Weight gain after big losses? I know that this is a loaded topic but hey! I’m not gonna sugar coat it! It’s a huge topic in the weight loss world. The crazy thing is this is something that during those “glory days” after my 85 pound loss that I mistakenly told myself I’d never face. CRAZY!
As I started my journey I looked up to a lot of folks in the “weight loss world.” People like the Biggest Loser Contestants I watched on television every week, fitness and weight loss bloggers, people I knew in the running community that experienced a weight transformation and of course the before /after pages on Pinterest. I know! Its silly. But I had never experienced a transformation for myself and I wanted to see what it looked like from wherever I could find it. I wanted to see loose skin, flat abs, meal preps, smaller clothes, crazy workouts! All of it!
What I discovered over and over was that people did gain some amount of weight back eventually, but it varied. Some slid back to the beginning and others didn’t. The thing is it never phased me to wonder why there was so many variances in between but after a year of business building and working as a night shift nurse (my other career) I was smacked directly in the thighs with my weight gain. I can’t say that I was surprised but it was still hard to swallow seeing picks from a few months prior where I was in my fittest shape.
So Now What???
Well, after a good dose of self pity, I realized that there is no true finish line! I realized that my weight loss idols experienced this too and lived through it (insert some reality talk to myself) so I picked myself up by my yoga pants and got back to work. Back to working towards my healthiest self! In every sense of the word. Back to meal prepping, meditation, drinking lots of water, lifting weights and running again. Back to all the things that make me feel like the best woman, boss babe, wife, friend, nurse and human I can be. The rest I give to GOD. I truly can’t control it all and neither can you! I invite you to take a step with me in the right direction without judgement of where we are now.
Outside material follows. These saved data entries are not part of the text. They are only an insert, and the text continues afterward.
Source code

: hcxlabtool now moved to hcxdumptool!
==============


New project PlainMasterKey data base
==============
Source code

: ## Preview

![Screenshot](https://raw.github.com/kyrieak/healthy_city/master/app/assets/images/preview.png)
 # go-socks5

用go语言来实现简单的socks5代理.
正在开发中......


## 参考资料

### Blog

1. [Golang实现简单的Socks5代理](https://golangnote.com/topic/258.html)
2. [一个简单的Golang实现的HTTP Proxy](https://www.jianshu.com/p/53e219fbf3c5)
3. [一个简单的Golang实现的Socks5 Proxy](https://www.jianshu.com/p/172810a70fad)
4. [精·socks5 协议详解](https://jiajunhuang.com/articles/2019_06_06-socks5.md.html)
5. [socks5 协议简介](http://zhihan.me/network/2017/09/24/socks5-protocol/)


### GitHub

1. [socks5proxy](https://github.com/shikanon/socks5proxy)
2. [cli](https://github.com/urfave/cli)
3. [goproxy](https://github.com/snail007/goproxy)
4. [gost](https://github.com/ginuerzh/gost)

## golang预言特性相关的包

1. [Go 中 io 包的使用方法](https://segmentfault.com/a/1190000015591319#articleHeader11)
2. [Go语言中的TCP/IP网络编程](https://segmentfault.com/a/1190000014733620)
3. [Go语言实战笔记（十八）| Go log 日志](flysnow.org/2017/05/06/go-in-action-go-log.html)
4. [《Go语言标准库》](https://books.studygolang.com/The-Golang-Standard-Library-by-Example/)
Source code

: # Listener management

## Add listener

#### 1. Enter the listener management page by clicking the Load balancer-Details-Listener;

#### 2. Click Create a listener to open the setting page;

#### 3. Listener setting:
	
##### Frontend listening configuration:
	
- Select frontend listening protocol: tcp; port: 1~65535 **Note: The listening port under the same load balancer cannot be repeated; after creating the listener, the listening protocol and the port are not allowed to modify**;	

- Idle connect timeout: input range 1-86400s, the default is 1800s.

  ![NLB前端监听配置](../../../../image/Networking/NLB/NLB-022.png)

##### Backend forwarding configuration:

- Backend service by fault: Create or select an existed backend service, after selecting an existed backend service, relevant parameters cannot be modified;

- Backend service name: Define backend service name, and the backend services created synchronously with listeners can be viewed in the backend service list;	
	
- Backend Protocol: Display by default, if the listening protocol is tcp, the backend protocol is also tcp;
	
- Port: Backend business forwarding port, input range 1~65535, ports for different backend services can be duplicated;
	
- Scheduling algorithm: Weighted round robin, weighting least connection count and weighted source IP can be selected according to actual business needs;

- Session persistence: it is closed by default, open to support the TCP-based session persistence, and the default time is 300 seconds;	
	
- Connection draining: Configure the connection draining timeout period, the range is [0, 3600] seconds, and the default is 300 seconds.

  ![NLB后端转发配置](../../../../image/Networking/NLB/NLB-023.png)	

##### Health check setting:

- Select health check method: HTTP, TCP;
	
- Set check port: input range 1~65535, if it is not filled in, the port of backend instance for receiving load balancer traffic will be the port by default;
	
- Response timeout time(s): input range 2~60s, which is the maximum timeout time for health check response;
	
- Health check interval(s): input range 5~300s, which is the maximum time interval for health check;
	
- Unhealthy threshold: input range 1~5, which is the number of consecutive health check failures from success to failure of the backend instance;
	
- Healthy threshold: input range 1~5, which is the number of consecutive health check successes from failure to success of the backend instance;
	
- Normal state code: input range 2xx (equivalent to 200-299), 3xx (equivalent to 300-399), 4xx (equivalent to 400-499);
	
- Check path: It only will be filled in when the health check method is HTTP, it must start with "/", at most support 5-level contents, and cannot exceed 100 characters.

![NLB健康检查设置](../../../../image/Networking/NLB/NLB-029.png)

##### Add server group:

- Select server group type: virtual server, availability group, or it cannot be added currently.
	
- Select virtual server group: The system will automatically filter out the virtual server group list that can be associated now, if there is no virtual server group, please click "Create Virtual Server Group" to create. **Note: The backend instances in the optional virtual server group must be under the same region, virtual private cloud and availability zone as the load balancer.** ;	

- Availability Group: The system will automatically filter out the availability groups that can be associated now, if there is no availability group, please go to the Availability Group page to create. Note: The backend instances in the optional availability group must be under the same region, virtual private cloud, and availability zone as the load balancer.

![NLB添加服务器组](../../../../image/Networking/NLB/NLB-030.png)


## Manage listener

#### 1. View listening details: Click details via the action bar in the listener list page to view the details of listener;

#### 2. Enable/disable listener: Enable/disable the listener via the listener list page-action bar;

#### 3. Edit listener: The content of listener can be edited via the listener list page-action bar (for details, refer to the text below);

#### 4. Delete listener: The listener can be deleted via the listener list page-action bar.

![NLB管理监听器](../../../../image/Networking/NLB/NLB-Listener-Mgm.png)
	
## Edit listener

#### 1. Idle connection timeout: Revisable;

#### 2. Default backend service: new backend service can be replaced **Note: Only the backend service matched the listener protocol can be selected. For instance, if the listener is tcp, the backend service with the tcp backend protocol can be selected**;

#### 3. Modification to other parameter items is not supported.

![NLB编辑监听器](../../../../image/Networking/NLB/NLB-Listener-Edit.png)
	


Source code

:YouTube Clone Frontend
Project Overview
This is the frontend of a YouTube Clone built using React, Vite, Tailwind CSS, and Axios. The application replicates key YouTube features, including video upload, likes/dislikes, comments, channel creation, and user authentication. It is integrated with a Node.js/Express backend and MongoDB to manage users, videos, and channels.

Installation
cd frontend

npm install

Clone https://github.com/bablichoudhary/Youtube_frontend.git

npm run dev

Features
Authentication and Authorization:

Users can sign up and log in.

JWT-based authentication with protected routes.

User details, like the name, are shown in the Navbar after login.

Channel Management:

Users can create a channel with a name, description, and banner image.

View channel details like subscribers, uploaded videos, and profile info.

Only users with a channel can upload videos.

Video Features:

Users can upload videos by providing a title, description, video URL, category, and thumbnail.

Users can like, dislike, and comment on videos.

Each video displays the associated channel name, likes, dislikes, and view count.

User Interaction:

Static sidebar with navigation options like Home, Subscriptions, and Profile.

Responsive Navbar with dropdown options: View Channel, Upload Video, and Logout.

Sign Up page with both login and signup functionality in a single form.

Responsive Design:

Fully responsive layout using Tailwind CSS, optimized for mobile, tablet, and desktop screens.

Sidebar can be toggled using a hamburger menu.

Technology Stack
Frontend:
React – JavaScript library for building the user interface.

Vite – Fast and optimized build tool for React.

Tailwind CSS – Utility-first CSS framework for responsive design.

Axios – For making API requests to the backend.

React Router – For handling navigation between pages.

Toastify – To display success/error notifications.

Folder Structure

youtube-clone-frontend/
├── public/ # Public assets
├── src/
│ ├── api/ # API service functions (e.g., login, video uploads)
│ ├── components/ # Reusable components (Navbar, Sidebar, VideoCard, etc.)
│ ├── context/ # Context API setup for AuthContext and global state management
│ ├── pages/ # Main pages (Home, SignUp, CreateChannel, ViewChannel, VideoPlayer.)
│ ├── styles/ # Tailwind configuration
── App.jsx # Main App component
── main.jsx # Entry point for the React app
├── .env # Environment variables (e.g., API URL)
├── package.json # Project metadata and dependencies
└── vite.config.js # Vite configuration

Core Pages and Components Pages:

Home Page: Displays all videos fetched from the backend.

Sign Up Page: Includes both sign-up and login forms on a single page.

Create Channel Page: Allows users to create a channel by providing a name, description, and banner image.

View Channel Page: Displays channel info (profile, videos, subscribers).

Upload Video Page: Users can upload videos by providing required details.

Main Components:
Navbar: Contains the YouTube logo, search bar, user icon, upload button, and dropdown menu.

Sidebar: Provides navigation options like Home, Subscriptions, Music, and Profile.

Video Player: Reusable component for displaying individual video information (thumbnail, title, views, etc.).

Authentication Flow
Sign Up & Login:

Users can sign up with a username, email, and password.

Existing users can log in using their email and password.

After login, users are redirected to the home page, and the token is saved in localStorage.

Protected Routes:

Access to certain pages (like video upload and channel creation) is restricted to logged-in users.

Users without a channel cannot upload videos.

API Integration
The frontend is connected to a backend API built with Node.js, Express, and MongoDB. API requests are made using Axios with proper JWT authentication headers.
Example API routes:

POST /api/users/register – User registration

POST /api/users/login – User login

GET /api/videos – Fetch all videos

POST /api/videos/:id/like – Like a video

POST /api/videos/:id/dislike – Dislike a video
It really helps when I try to think of my transformational work (ex. all the stuff mentioned above that impacts my well being) as a way to LOVE myself. Not to hate the body or shape I have and not to stay where I’m at either! Just a true place of love and gentleness. Let me tell ya some days its hard as HELL to do it and sometimes I feel like its a breeze. Either way its all part of this beautiful mess called Transformation and I wouldn’t want it any other way.